Altogether, 68.1% of the respondents stated that the respondents themselves (if female) and female members of their HH use clean and hygienic cloth and 13.7% of the respondents also stated that sanitary pads are disposed of safely. There is still a need to raise aware to the community people regarding WASH and personnel hygiene, menstrual hygiene and reproductive health and also facilitate/advocate with the key market actors and LG to make WASH items available in the local market.

84.3% of adult female have stated feeling stressed followed by teenage female and elderly women. The situation over the alarming increase workload and physical stress due to COVID-19 has called for focused and tailored activities i.e. awareness program for husband and wife, agriculture equipment support, psycho-social counselling and protection related services.

Thus, there is a need to prevent GBV cases through awareness-raising and making GBV services easily accessible to the victims. Some of the potential activities in this regard include i.
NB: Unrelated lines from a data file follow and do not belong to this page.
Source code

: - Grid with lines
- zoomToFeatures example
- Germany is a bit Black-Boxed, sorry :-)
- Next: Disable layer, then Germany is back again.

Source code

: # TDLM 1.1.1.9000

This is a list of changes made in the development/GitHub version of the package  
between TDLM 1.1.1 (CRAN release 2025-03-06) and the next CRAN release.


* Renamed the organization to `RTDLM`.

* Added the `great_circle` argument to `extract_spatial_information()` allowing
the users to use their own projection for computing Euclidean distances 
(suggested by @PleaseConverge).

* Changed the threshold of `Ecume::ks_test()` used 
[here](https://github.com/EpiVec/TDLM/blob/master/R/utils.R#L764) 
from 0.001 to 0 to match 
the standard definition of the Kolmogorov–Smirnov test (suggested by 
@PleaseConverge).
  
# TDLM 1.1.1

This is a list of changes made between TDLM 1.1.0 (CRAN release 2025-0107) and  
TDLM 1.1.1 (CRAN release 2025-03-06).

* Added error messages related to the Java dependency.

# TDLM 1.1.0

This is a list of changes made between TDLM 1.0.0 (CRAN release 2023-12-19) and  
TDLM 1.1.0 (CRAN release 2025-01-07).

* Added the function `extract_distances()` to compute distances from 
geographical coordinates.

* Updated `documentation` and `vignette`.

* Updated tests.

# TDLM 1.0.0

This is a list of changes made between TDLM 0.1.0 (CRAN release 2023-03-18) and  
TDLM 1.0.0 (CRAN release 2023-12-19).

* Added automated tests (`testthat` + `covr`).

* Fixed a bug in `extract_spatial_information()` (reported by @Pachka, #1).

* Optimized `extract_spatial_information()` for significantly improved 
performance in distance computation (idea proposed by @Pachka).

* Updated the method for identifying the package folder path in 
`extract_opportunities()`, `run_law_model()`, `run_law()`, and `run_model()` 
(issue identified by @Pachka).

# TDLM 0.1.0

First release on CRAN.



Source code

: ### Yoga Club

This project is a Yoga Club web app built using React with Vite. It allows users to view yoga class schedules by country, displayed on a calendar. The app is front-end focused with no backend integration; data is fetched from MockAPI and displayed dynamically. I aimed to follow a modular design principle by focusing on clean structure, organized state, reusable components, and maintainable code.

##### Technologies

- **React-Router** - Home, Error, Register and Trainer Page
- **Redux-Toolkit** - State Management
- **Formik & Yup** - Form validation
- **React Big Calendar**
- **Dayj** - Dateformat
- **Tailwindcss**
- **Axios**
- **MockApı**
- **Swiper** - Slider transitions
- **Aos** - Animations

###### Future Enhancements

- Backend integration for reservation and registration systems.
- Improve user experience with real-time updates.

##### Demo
Engagement with LG and Market actor to establish Gender Responsive Market (ensure women safety and dignity in the marketplace), ii. Strengthening social protection schemes, iii.
Establish referral pathway to strengthen the judicial mechanism etc.

The local media are playing a vital role to raise awareness in the community about the symptoms of COVID-19, preparedness measures and available health services in the event of a suspected COVID-19 case. Of the total respondents, 55.9% of the respondents stated that their main source of information is mainstream media. Of the total, 82.8% of the respondents stated that they and their family members are wearing a facemask regularly, while visiting in public places.

Likewise, 76.5% of the respondents stated that themselves and their family members are washing their hands more often. The awareness message dissemination through those means have also had an impact in people’s behaviour regarding the preventative measures of COVID-19. Thus, continued coordination with the local media is needed to produce and broadcast awareness messages during the pandemic.